Monday, October 10, 2016

Wrestling with Thank You: A Sermon on Luke 17:11-19

Last May when I was in Kansas for my grandmother’s funeral, my cousin shared with us a letter my father had written to her mother, his great aunt, when he was ten. The letter was a thank you letter following a summer visit to Kansas. My father wrote: “Dear Aunt Lee. Mom is making me write this letter to you. I told her that you would not be expecting a thank you letter from me, because you know me and you know that thank you letters are not my thing. But mom is making me write you this letter anyway. Thank you for letting me come visit. Love, Glen.

I struggled with the sermon this week, because this Gospel story about Jesus felt to me like my dad felt about being forced to write a thank you note. When I write sermons, I always try to figure out what is the good thing Jesus is doing for us in the passage. This week the thing Jesus is doing felt like, “Jesus says, you better say thank you.” And that just didn’t feel like Jesus. But I think this morning on my drive in, after a week of agonizing, I finally figured something out. So here’s what I have, it’s a little rough, but I’m going to walk you through my journey through the passage this week, and see what I came up with as to what Jesus is saying in this story.

“On the way to Jerusalem.” Such a simple statement, on the way to Jerusalem. This story is no more than a stop along the way. A thing that happened at a rest stop, a road side station, just a quick pause on a part of a larger journey. On the way to Jerusalem, like one might be on the way to Detroit, or on the way to Chicago. Just a pause on the way to a destination.

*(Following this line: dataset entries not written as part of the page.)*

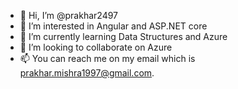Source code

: - 👋 Hi, I’m @prakhar2497
- 👀 I’m interested in Angular and ASP.NET core
- 🌱 I’m currently learning Data Structures and Azure
- 💞️ I’m looking to collaborate on Azure
- 📫 You can reach me on my email which is prakhar.mishra1997@gmail.com.

<!---
prakhar2497/prakhar2497 is a ✨ special ✨ repository because its `README.md` (this file) appears on your GitHub profile.
You can click the Preview link to take a look at your changes.
--->
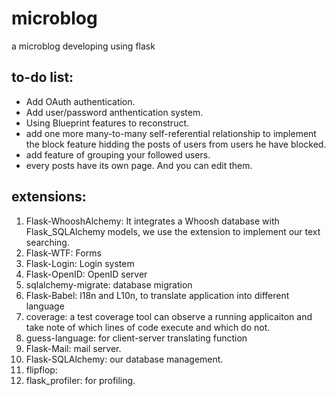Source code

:# microblog
a microblog developing using flask

to-do list:
-----------
- Add OAuth authentication.
- Add user/password anthentication system.
- Using Blueprint features to reconstruct.
- add one more many-to-many self-referential relationship to implement the block feature hidding the posts of users from users he have blocked.
- add feature of grouping your followed users.
- every posts have its own page. And you can edit them.

extensions:
-----------------------
1. Flask-WhooshAlchemy: It integrates a Whoosh database with Flask_SQLAlchemy models, we use the extension to implement our text searching.
2. Flask-WTF: Forms
3. Flask-Login: Login system
4. Flask-OpenID: OpenID server
5. sqlalchemy-migrate: database migration 
6. Flask-Babel: l18n and L10n, to translate application into different language
7. coverage: a test coverage tool can observe a running applicaiton and take note of which lines of code execute and which do not.
8. guess-language: for client-server translating function
9. Flask-Mail: mail server.
10. Flask-SQLAlchemy: our database management.
11. flipflop:
12. flask_profiler: for profiling.
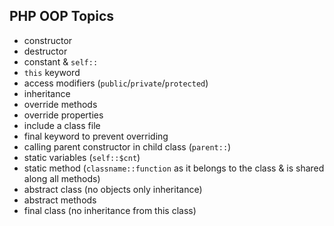 ## PHP OOP Topics
- constructor
- destructor
- constant & `self::`
- `this` keyword
- access modifiers (`public`/`private`/`protected`)
- inheritance
- override methods
- override properties
- include a class file
- final keyword to prevent overriding
- calling parent constructor in child class (`parent::`)
- static variables (`self::$cnt`)
- static method (`classname::function` as it belongs to the class & is shared along all methods)
- abstract class (no objects only inheritance)
- abstract methods
- final class (no inheritance from this class)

But Jerusalem is not just a destination. It is not just a place to end a journey. Since chapter nine, Jesus’ mission has been clear. Jesus was going to Jerusalem to die. And in dying the very idea of death itself would be destroyed. Jesus was on the way to Jerusalem, yes. But more importantly, Jesus was on the way to bring salvation, life, and healing to the whole world. Jesus was on the way to resurrection.

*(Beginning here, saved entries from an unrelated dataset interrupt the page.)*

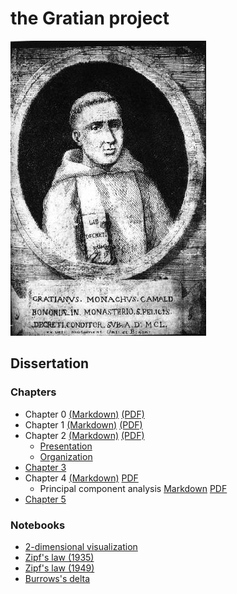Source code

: # the Gratian project

![Gratian](img/Gratian.jpg)

## Dissertation

### Chapters

- Chapter 0 [(Markdown)](Chapter0/chapter0.md) [(PDF)](Chapter0/chapter0.pdf)
- Chapter 1 [(Markdown)](Chapter1/chapter1.md) [(PDF)](Chapter1/chapter1.pdf)
- Chapter 2 [(Markdown)](Chapter2/chapter2.md) [(PDF)](Chapter2/chapter2.pdf)
  - [Presentation](Chapter2/presentation.md)
  - [Organization](Chapter2/organization.md)
- [Chapter 3](Chapter3/chapter3.md)
- Chapter 4 [(Markdown)](Chapter4/chapter4.md) [PDF](Chapter4/chapter4.pdf)
  - Principal component analysis [Markdown](Chapter4/pca.md) [PDF](Chapter4/pca.pdf)
- [Chapter 5](Chapter5/chapter5.md)

### Notebooks

- [2-dimensional visualization](Notebooks/Burrows/Visualization.ipynb)
- [Zipf's law (1935)](Notebooks/Zipf/Zipf35.ipynb)
- [Zipf's law (1949)](Notebooks/Zipf/Zipf49.ipynb)
- [Burrows's delta](Notebooks/Burrows/Burrows.ipynb)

But to reach Jerusalem, Jesus had to get from Galilee to Judea. And in between was Samaria. Now Samaria, if you remember, was outsider territory. It was a place to be avoided by all good, God-fearing Israelites. Samaritans and Jews were mortal enemies, each totally convinced of the other’s unworthiness. This was not Jesus’ first encounter with Samaritans. Just a few chapters earlier, he told that unlikely parable of the Good Samaritan who cared for his neighbor. And in Acts, we will hear how the Good News of Jesus Christ spread outward. Not content to stay in Judea, the Holy Spirit led the apostles from Jerusalem into Samaria, and throughout the whole world. But we’re not there yet. We’re here. In the region between Samaria and Galilee. An in-between space only Jesus was convinced it was ok to go. Neither Samaritans nor Jews would ever enter such an uneasy space, a space that could too easily be inhabited by the other. But throughout Luke’s Gospel, we have seen Jesus always going into the spaces that others would not go. The space between Pharisees and tax collectors, the space between townspeople and men possessed by demons, the space between the healed and the hurting. On the way to Jerusalem, on the way the space between the living and the dead, Jesus first walked through the region between Galilee and Samaria, because boundaries are of human origin, they have no meaning in the Kingdom of God.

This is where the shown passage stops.